**TRY IT**
Provide only the number of lines in the data below that contain the word "cdot".

**DATASET EXTRACT**
▶

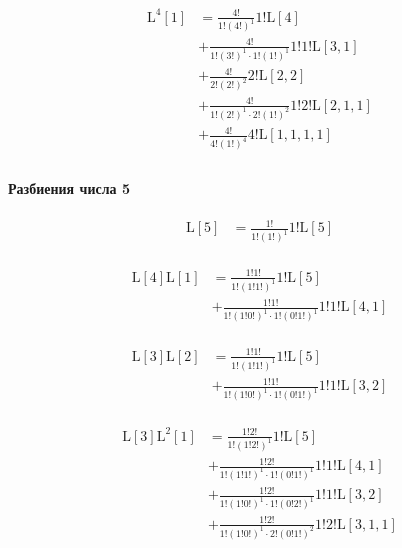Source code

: \begin{equation*} \begin{aligned}
  \mathrm{L}^4[1] &=
  \frac{4!}{1!(4!)^1}
  1! \mathrm{L}[4] \\ &
+ \frac{4!}{1!(3!)^1 \cdot 1!(1!)^1}
  1!1! \mathrm{L}[3, 1] \\ &
+ \frac{4!}{2!(2!)^2}
  2! \mathrm{L}[2, 2] \\ &
+ \frac{4!}{1!(2!)^1 \cdot 2!(1!)^2}
  1!2! \mathrm{L}[2, 1, 1] \\ &
+ \frac{4!}{4!(1!)^4}
  4! \mathrm{L}[1, 1, 1, 1] \\
\end{aligned} \end{equation*}

\paragraph{Разбиения числа 5}

\begin{equation*} \begin{aligned}
  \mathrm{L}[5] &=
  \frac{1!}{1!(1!)^1}
  1! \mathrm{L}[5] \\
\end{aligned} \end{equation*}

\begin{equation*} \begin{aligned}
  \mathrm{L}[4] \mathrm{L}[1] &=
  \frac{1!1!}{1!(1!1!)^1}
  1! \mathrm{L}[5] \\ &
+ \frac{1!1!}{1!(1!0!)^1 \cdot 1!(0!1!)^1}
  1!1! \mathrm{L}[4, 1] \\
\end{aligned} \end{equation*}

\begin{equation*} \begin{aligned}
  \mathrm{L}[3] \mathrm{L}[2] &=
  \frac{1!1!}{1!(1!1!)^1}
  1! \mathrm{L}[5] \\ &
+ \frac{1!1!}{1!(1!0!)^1 \cdot 1!(0!1!)^1}
  1!1! \mathrm{L}[3, 2] \\
\end{aligned} \end{equation*}

\begin{equation*} \begin{aligned}
  \mathrm{L}[3] \mathrm{L}^2[1] &=
  \frac{1!2!}{1!(1!2!)^1}
  1! \mathrm{L}[5] \\ &
+ \frac{1!2!}{1!(1!1!)^1 \cdot 1!(0!1!)^1}
  1!1! \mathrm{L}[4, 1] \\ &
+ \frac{1!2!}{1!(1!0!)^1 \cdot 1!(0!2!)^1}
  1!1! \mathrm{L}[3, 2] \\ &
+ \frac{1!2!}{1!(1!0!)^1 \cdot 2!(0!1!)^2}
  1!2! \mathrm{L}[3, 1, 1] \\
\end{aligned} \end{equation*}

◀

**FINISHED TASK**
7